Even in a Chapter 7 bankruptcy, the debtor can keep valuable assets. Every state has exemption laws, which make certain property exempt from the bankruptcy estate. That means that people can keep valuable assets, even including a home and car, so long as the equity in those assets is not greater than the exemption amount.

People who are late on bills and have credit card balances that are maxed out have already likely damaged their credit. On the other hand, after a bankruptcy, people have a clean financial slate, usually no remaining unsecured debt, and have undergone mandatory credit and financial management counseling.

Moreover, there are many ways for people to get credit. Even after filing for bankruptcy, many credit card companies will still issue card offers, even if from subprime lenders with high interest rates. Banks offer another option, as many now offer credit on a secured basis to clients they view as potential risks. The debtor is first required to put up some money to secure future payments but as he or she proves the ability pay, the credit limit is raised.
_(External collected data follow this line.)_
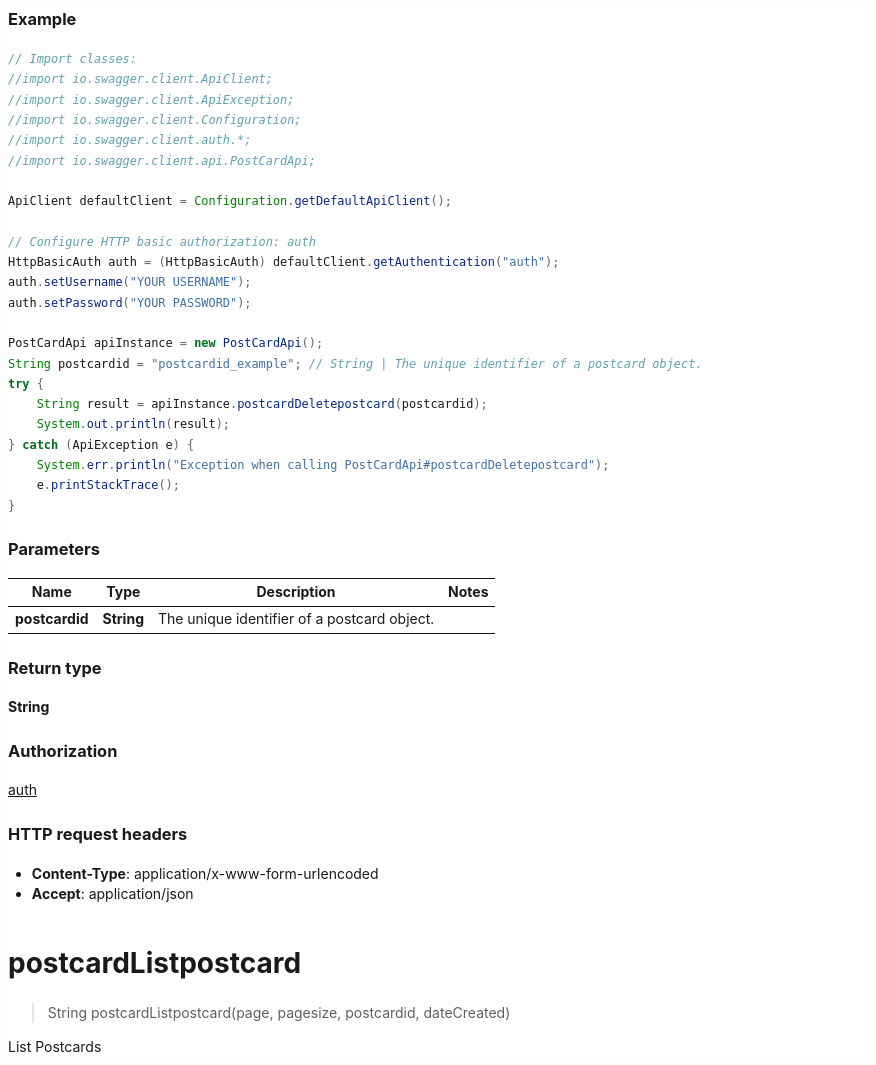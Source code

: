 ### Example
```java
// Import classes:
//import io.swagger.client.ApiClient;
//import io.swagger.client.ApiException;
//import io.swagger.client.Configuration;
//import io.swagger.client.auth.*;
//import io.swagger.client.api.PostCardApi;

ApiClient defaultClient = Configuration.getDefaultApiClient();

// Configure HTTP basic authorization: auth
HttpBasicAuth auth = (HttpBasicAuth) defaultClient.getAuthentication("auth");
auth.setUsername("YOUR USERNAME");
auth.setPassword("YOUR PASSWORD");

PostCardApi apiInstance = new PostCardApi();
String postcardid = "postcardid_example"; // String | The unique identifier of a postcard object.
try {
    String result = apiInstance.postcardDeletepostcard(postcardid);
    System.out.println(result);
} catch (ApiException e) {
    System.err.println("Exception when calling PostCardApi#postcardDeletepostcard");
    e.printStackTrace();
}
```

### Parameters

Name | Type | Description  | Notes
------------- | ------------- | ------------- | -------------
 **postcardid** | **String**| The unique identifier of a postcard object. |

### Return type

**String**

### Authorization

[auth](../README.md#auth)

### HTTP request headers

 - **Content-Type**: application/x-www-form-urlencoded
 - **Accept**: application/json

<a name="postcardListpostcard"></a>
# **postcardListpostcard**
> String postcardListpostcard(page, pagesize, postcardid, dateCreated)

List Postcards
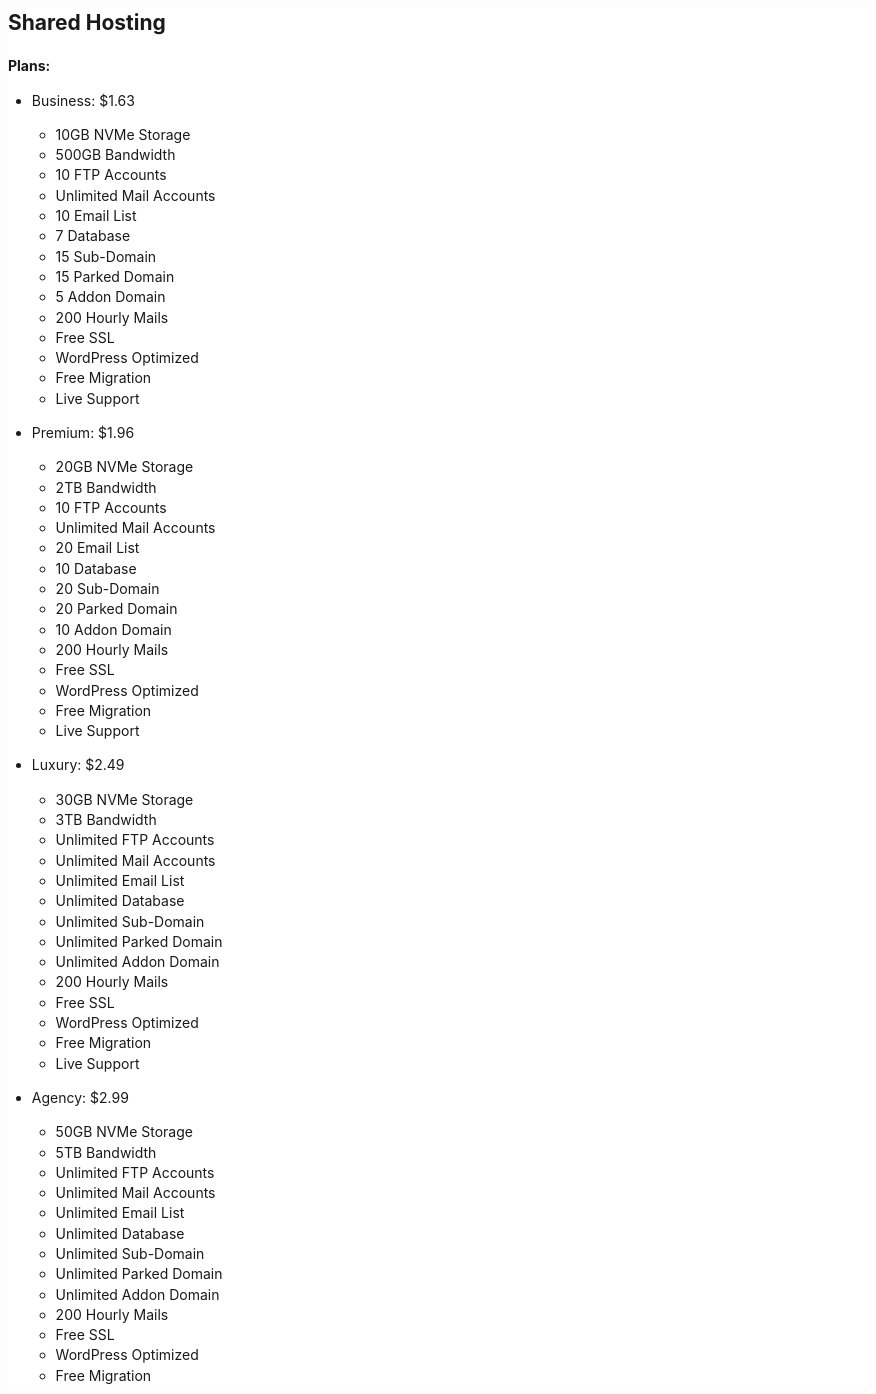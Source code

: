 ## Shared Hosting
**Plans:**
- Business: $1.63
  - 10GB NVMe Storage
  - 500GB Bandwidth
  - 10 FTP Accounts
  - Unlimited Mail Accounts
  - 10 Email List
  - 7 Database
  - 15 Sub-Domain
  - 15 Parked Domain
  - 5 Addon Domain
  - 200 Hourly Mails
  - Free SSL
  - WordPress Optimized
  - Free Migration
  - Live Support

- Premium: $1.96
  - 20GB NVMe Storage
  - 2TB Bandwidth
  - 10 FTP Accounts
  - Unlimited Mail Accounts
  - 20 Email List
  - 10 Database
  - 20 Sub-Domain
  - 20 Parked Domain
  - 10 Addon Domain
  - 200 Hourly Mails
  - Free SSL
  - WordPress Optimized
  - Free Migration
  - Live Support

- Luxury: $2.49
  - 30GB NVMe Storage
  - 3TB Bandwidth
  - Unlimited FTP Accounts
  - Unlimited Mail Accounts
  - Unlimited Email List
  - Unlimited Database
  - Unlimited Sub-Domain
  - Unlimited Parked Domain
  - Unlimited Addon Domain
  - 200 Hourly Mails
  - Free SSL
  - WordPress Optimized
  - Free Migration
  - Live Support

- Agency: $2.99
  - 50GB NVMe Storage
  - 5TB Bandwidth
  - Unlimited FTP Accounts
  - Unlimited Mail Accounts
  - Unlimited Email List
  - Unlimited Database
  - Unlimited Sub-Domain
  - Unlimited Parked Domain
  - Unlimited Addon Domain
  - 200 Hourly Mails
  - Free SSL
  - WordPress Optimized
  - Free Migration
It is possible for one spouse to file individually without the other. Spouses contemplating bankruptcy should speak with an experienced bankruptcy attorney to discuss the specific implications of a single spouse filing, including whether the credit card companies will hold the other spouse liable for the entire balance on the cards.

Many people file for bankruptcy after a life-changing event such as divorce, job loss, or serious illness or injury. These people want to pay their debts but are struggling, falling further and further behind every month. They may even liquidate assets and cash out pension or retirement funds. People contemplating doing so should talk to a bankruptcy lawyer immediately in order to make an educated decision after balancing the benefits and drawbacks of cashing out on an asset that would be exempted in bankruptcy, and incurring taxes and penalties while doing so.

Anyone mired in the quicksand of payments they can no longer afford, on top of penalties and late fees, topped by high interest rate accruals should discuss their bankruptcy options and bankruptcy alternatives with an experienced lawyer. An attorney can be a crucial guide through the bankruptcy process and can ensure that debtors get to keep their exempt property.